You are viewing a plain text version of this content. The canonical link for it is here.
Posted to issues@lucene.apache.org by "David Smiley (Jira)" <ji...@apache.org> on 2020/02/01 15:02:00 UTC
[jira] [Commented] (LUCENE-8962) Can we merge small segments during refresh, for faster searching?

    [ https://issues.apache.org/jira/browse/LUCENE-8962?page=com.atlassian.jira.plugin.system.issuetabpanels:comment-tabpanel&focusedCommentId=17028113#comment-17028113 ] 

David Smiley commented on LUCENE-8962:
--------------------------------------

Indeed, I meant "small bus factor" :)  I'm looking deeper at Michael Froh's PR this weekend, and by necessity the pertinent parts of IndexWriter.
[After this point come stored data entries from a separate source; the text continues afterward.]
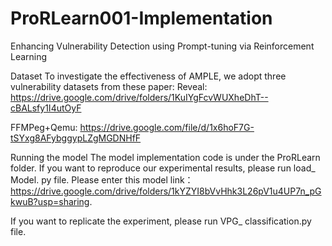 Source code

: # ProRLearn001-Implementation
Enhancing Vulnerability Detection using Prompt-tuning via Reinforcement Learning

Dataset
To investigate the effectiveness of AMPLE, we adopt three vulnerability datasets from these paper:
Reveal: https://drive.google.com/drive/folders/1KuIYgFcvWUXheDhT--cBALsfy1I4utOyF

FFMPeg+Qemu: https://drive.google.com/file/d/1x6hoF7G-tSYxg8AFybggypLZgMGDNHfF

Running the model
The model implementation code is under the ProRLearn folder. 
If you want to reproduce our experimental results, please run load_ Model. py file.
Please enter this model link：https://drive.google.com/drive/folders/1kYZYI8bVvHhk3L26pV1u4UP7n_pGkwuB?usp=sharing.

If you want to replicate the experiment, please run VPG_ classification.py file.
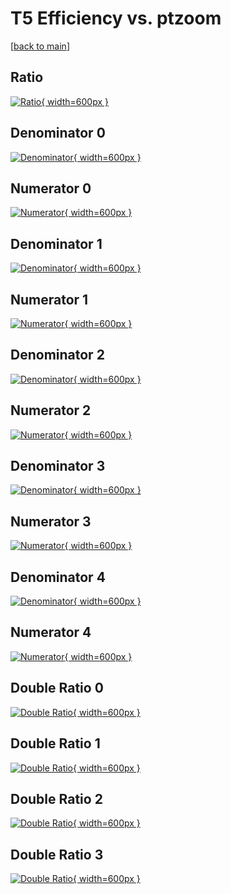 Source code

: # T5 Efficiency vs. ptzoom

[[back to main](./)]



## Ratio

[![Ratio](../mtv/var/T5_base_321_-1_eff_ptzoom.png){ width=600px }](../mtv/var/T5_base_321_-1_eff_ptzoom.pdf)

## Denominator 0

[![Denominator](../mtv/den/T5_base_321_-1_eff_ptzoom_den0.png){ width=600px }](../mtv/den/T5_base_321_-1_eff_ptzoom_den0.pdf)

## Numerator 0

[![Numerator](../mtv/num/T5_base_321_-1_eff_ptzoom_num0.png){ width=600px }](../mtv/num/T5_base_321_-1_eff_ptzoom_num0.pdf)

## Denominator 1

[![Denominator](../mtv/den/T5_base_321_-1_eff_ptzoom_den1.png){ width=600px }](../mtv/den/T5_base_321_-1_eff_ptzoom_den1.pdf)

## Numerator 1

[![Numerator](../mtv/num/T5_base_321_-1_eff_ptzoom_num1.png){ width=600px }](../mtv/num/T5_base_321_-1_eff_ptzoom_num1.pdf)

## Denominator 2

[![Denominator](../mtv/den/T5_base_321_-1_eff_ptzoom_den2.png){ width=600px }](../mtv/den/T5_base_321_-1_eff_ptzoom_den2.pdf)

## Numerator 2

[![Numerator](../mtv/num/T5_base_321_-1_eff_ptzoom_num2.png){ width=600px }](../mtv/num/T5_base_321_-1_eff_ptzoom_num2.pdf)

## Denominator 3

[![Denominator](../mtv/den/T5_base_321_-1_eff_ptzoom_den3.png){ width=600px }](../mtv/den/T5_base_321_-1_eff_ptzoom_den3.pdf)

## Numerator 3

[![Numerator](../mtv/num/T5_base_321_-1_eff_ptzoom_num3.png){ width=600px }](../mtv/num/T5_base_321_-1_eff_ptzoom_num3.pdf)

## Denominator 4

[![Denominator](../mtv/den/T5_base_321_-1_eff_ptzoom_den4.png){ width=600px }](../mtv/den/T5_base_321_-1_eff_ptzoom_den4.pdf)

## Numerator 4

[![Numerator](../mtv/num/T5_base_321_-1_eff_ptzoom_num4.png){ width=600px }](../mtv/num/T5_base_321_-1_eff_ptzoom_num4.pdf)

## Double Ratio 0

[![Double Ratio](../mtv/ratio/T5_base_321_-1_eff_ptzoom_ratio0.png){ width=600px }](../mtv/ratio/T5_base_321_-1_eff_ptzoom_ratio0.pdf)

## Double Ratio 1

[![Double Ratio](../mtv/ratio/T5_base_321_-1_eff_ptzoom_ratio1.png){ width=600px }](../mtv/ratio/T5_base_321_-1_eff_ptzoom_ratio1.pdf)

## Double Ratio 2

[![Double Ratio](../mtv/ratio/T5_base_321_-1_eff_ptzoom_ratio2.png){ width=600px }](../mtv/ratio/T5_base_321_-1_eff_ptzoom_ratio2.pdf)

## Double Ratio 3

[![Double Ratio](../mtv/ratio/T5_base_321_-1_eff_ptzoom_ratio3.png){ width=600px }](../mtv/ratio/T5_base_321_-1_eff_ptzoom_ratio3.pdf)

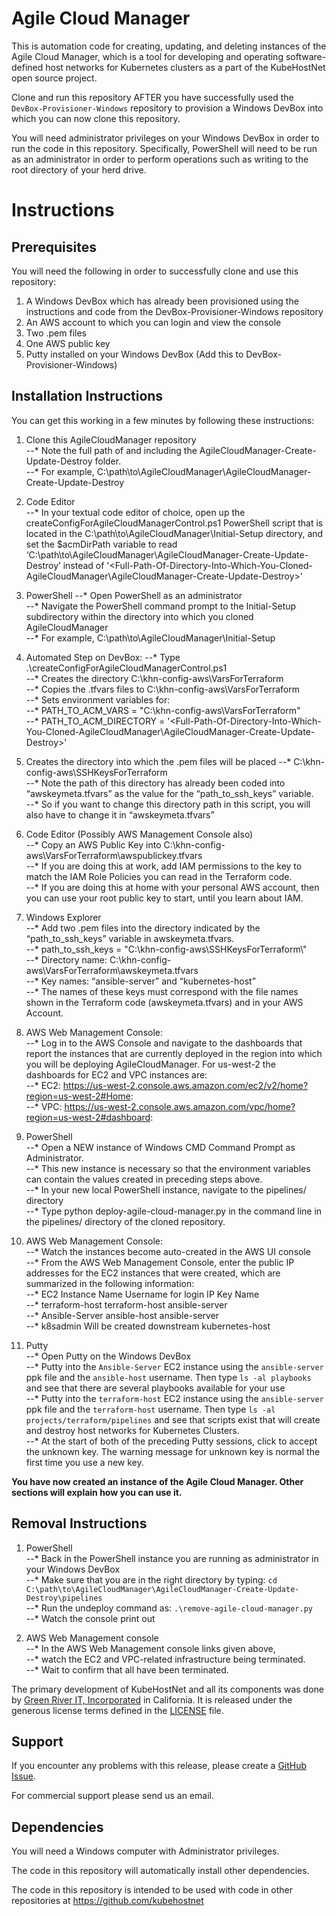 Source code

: # Agile Cloud Manager   
  
This is automation code for creating, updating, and deleting instances of the Agile Cloud Manager, which is a tool for developing and operating software-defined host networks for Kubernetes clusters as a part of the KubeHostNet open source project.  
  
Clone and run this repository AFTER you have successfully used the `DevBox-Provisioner-Windows` repository to provision a Windows DevBox into which you can now clone this repository.  
  
You will need administrator privileges on your Windows DevBox in order to run the code in this repository.  Specifically, PowerShell will need to be run as an administrator in order to perform operations such as writing to the root directory of your herd drive.  
  
# Instructions  
  
## Prerequisites  
  
You will need the following in order to successfully clone and use this repository:  
  
1. A Windows DevBox which has already been provisioned using the instructions and code from the DevBox-Provisioner-Windows repository
2. An AWS account to which you can login and view the console
3. Two .pem files
4. One AWS public key
5. Putty installed on your Windows DevBox (Add this to DevBox-Provisioner-Windows)

## Installation Instructions  
  
You can get this working in a few minutes by following these instructions:  
   
1.	Clone this AgileCloudManager repository  
--* Note the full path of and including the AgileCloudManager-Create-Update-Destroy folder.  
--* For example, C:\path\to\AgileCloudManager\AgileCloudManager-Create-Update-Destroy  
  
2.	Code Editor  
--* In your textual code editor of choice, open up the createConfigForAgileCloudManagerControl.ps1 PowerShell script that is located in the C:\path\to\AgileCloudManager\Initial-Setup directory, and set the $acmDirPath variable to read ‘C:\path\to\AgileCloudManager\AgileCloudManager-Create-Update-Destroy’ instead of '<Full-Path-Of-Directory-Into-Which-You-Cloned-AgileCloudManager\AgileCloudManager-Create-Update-Destroy>'
  
3.  PowerShell
--* Open PowerShell as an administrator  
--* Navigate the PowerShell command prompt to the Initial-Setup subdirectory within the directory into which you cloned AgileCloudManager  
--* For example, C:\path\to\AgileCloudManager\Initial-Setup  
    
4.  Automated Step on DevBox:
--* Type .\createConfigForAgileCloudManagerControl.ps1  
--* Creates the directory C:\khn-config-aws\VarsForTerraform  
--* Copies the .tfvars files to C:\khn-config-aws\VarsForTerraform  
--* Sets environment variables for:  
--* PATH_TO_ACM_VARS = "C:\khn-config-aws\VarsForTerraform"  
--* PATH_TO_ACM_DIRECTORY = '<Full-Path-Of-Directory-Into-Which-You-Cloned-AgileCloudManager\AgileCloudManager-Create-Update-Destroy>'  
  
5.  Creates the directory into which the .pem files will be placed
--* C:\khn-config-aws\SSHKeysForTerraform  
--* Note the path of this directory has already been coded into “awskeymeta.tfvars” as the value for the “path_to_ssh_keys” variable.  
--* So if you want to change this directory path in this script, you will also have to change it in “awskeymeta.tfvars”  
    
6.  Code Editor (Possibly AWS Management Console also)  
--* Copy an AWS Public Key into C:\khn-config-aws\VarsForTerraform\awspublickey.tfvars  
--* If you are doing this at work, add IAM permissions to the key to match the IAM Role Policies you can read in the Terraform code.  
--* If you are doing this at home with your personal AWS account, then you can use your root public key to start, until you learn about IAM.  
  
7.  Windows Explorer  
--* Add two .pem files into the directory indicated by the “path_to_ssh_keys” variable in awskeymeta.tfvars.  
--* path_to_ssh_keys = "C:\\khn-config-aws\\SSHKeysForTerraform\\"  
--* Directory name: C:\khn-config-aws\VarsForTerraform\awskeymeta.tfvars  
--* Key names:  “ansible-server” and “kubernetes-host”  
--* The names of these keys must correspond with the file names shown in the Terraform code (awskeymeta.tfvars) and in your AWS Account.  
    
8.  AWS Web Management Console:  
--* Log in to the AWS Console and navigate to the dashboards that report the instances that are currently deployed in the region into which you will be deploying AgileCloudManager.  For us-west-2 the dashboards for EC2 and VPC instances are:    
--* EC2:  https://us-west-2.console.aws.amazon.com/ec2/v2/home?region=us-west-2#Home:   
--* VPC:  https://us-west-2.console.aws.amazon.com/vpc/home?region=us-west-2#dashboard:    
    
9.  PowerShell   
--* Open a NEW instance of Windows CMD Command Prompt as Administrator.    
--* This new instance is necessary so that the environment variables can contain the values created in preceding steps above.  
--* In your new local PowerShell instance, navigate to the pipelines/ directory  
--* Type python deploy-agile-cloud-manager.py in the command line in the pipelines/ directory of the cloned repository.   
   
10.  AWS Web Management Console:   
--* Watch the instances become auto-created in the AWS UI console  
--* From the AWS Web Management Console, enter the public IP addresses for the EC2 instances that were created, which are summarized in the following information:   
--* EC2 Instance Name	Username for login	IP	Key Name  
--* terraform-host	terraform-host	<ip-address-goes-here>	ansible-server  
--* Ansible-Server	ansible-host	<ip-address-goes-here>	ansible-server  
--* k8sadmin		Will be created downstream	kubernetes-host  
    
11.	Putty  
--* Open Putty on the Windows DevBox  
--* Putty into the `Ansible-Server` EC2 instance using the `ansible-server` ppk file and the `ansible-host` username.  Then type `ls -al playbooks` and see that there are several playbooks available for your use  
--* Putty into the `terraform-host` EC2 instance using the `ansible-server` ppk file and the `terraform-host` username.  Then type `ls -al projects/terraform/pipelines` and see that scripts exist that will create and destroy host networks for Kubernetes Clusters.  
--* At the start of both of the preceding Putty sessions, click to accept the unknown key.  The warning message for unknown key is normal the first time you use a new key.  
   
**You have now created an instance of the Agile Cloud Manager.  Other sections will explain how you can use it.**   
  
## Removal Instructions  
  
1.  PowerShell  
--* Back in the PowerShell instance you are running as administrator in your Windows DevBox  
--* Make sure that you are in the right directory by typing: `cd C:\path\to\AgileCloudManager\AgileCloudManager-Create-Update-Destroy\pipelines`   
--* Run the undeploy command as: `.\remove-agile-cloud-manager.py`  
--* Watch the console print out  
  
2.  AWS Web Management console  
--* In the AWS Web Management console links given above,  
--* watch the EC2 and VPC-related infrastructure being terminated.   
--* Wait to confirm that all have been terminated.  
  
The primary development of KubeHostNet and all its components was done by [Green River IT, Incorporated](http://greenriverit.com) in California.  It is released under the generous license terms defined in the [LICENSE](LICENSE.txt) file.  
  
## Support  
  
If you encounter any problems with this release, please create a 
[GitHub Issue](https://github.com/kubehostnet/Agile-Cloud-Manager/issues).  
  
For commercial support please send us an email.  
  
## Dependencies   
    
You will need a Windows computer with Administrator privileges.  
  
The code in this repository will automatically install other dependencies.  
  
The code in this repository is intended to be used with code in other repositories at https://github.com/kubehostnet  
  
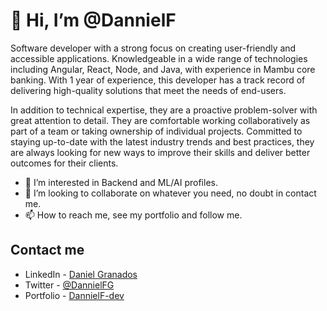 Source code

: #  👋 Hi, I’m @DannielF

Software developer with a strong focus on creating user-friendly and accessible applications. Knowledgeable in a wide range of technologies including Angular, React, Node, and Java, with experience in Mambu core banking. With 1 year of experience, this developer has a track record of delivering high-quality solutions that meet the needs of end-users.

In addition to technical expertise, they are a proactive problem-solver with great attention to detail. They are comfortable working collaboratively as part of a team or taking ownership of individual projects. Committed to staying up-to-date with the latest industry trends and best practices, they are always looking for new ways to improve their skills and deliver better outcomes for their clients.


- 👀 I’m interested in Backend and ML/AI profiles.
- 💞️ I’m looking to collaborate on whatever you need, no doubt in contact me.
- 📫 How to reach me, see my portfolio and follow me.


## Contact me

* LinkedIn - [Daniel Granados](https://www.linkedin.com/in/dannielf-devsoftware/)
* Twitter - [@DannielFG](https://twitter.com/DannielFG)
* Portfolio - [DannielF-dev](https://dannielfg-portfolio.webflow.io/)


<!---
DannielF/DannielF is a ✨ special ✨ repository because its `README.md` (this file) appears on your GitHub profile.
You can click the Preview link to take a look at your changes.
--->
>  Well, using {{SerialMergeScheduler}} allows the test to pass, since the merges kicked off due to new segments after the commit will run, synchronously (using the main thread in your test) to completion.

Yes, it's not "realistic", but my objective in this code snippet was merely to demonstrate that the _combination_ of a merge policy and a merge scheduler have the ability to affect the searchable segments on commit when using the NRT Reader/Searcher.  Apparently it doesn't work if a normal (non-NRT Reader/Searcher) is opened; I can see that.  Maybe this is a shortcoming of IndexWriter; why shouldn't IW be consistent on this matter?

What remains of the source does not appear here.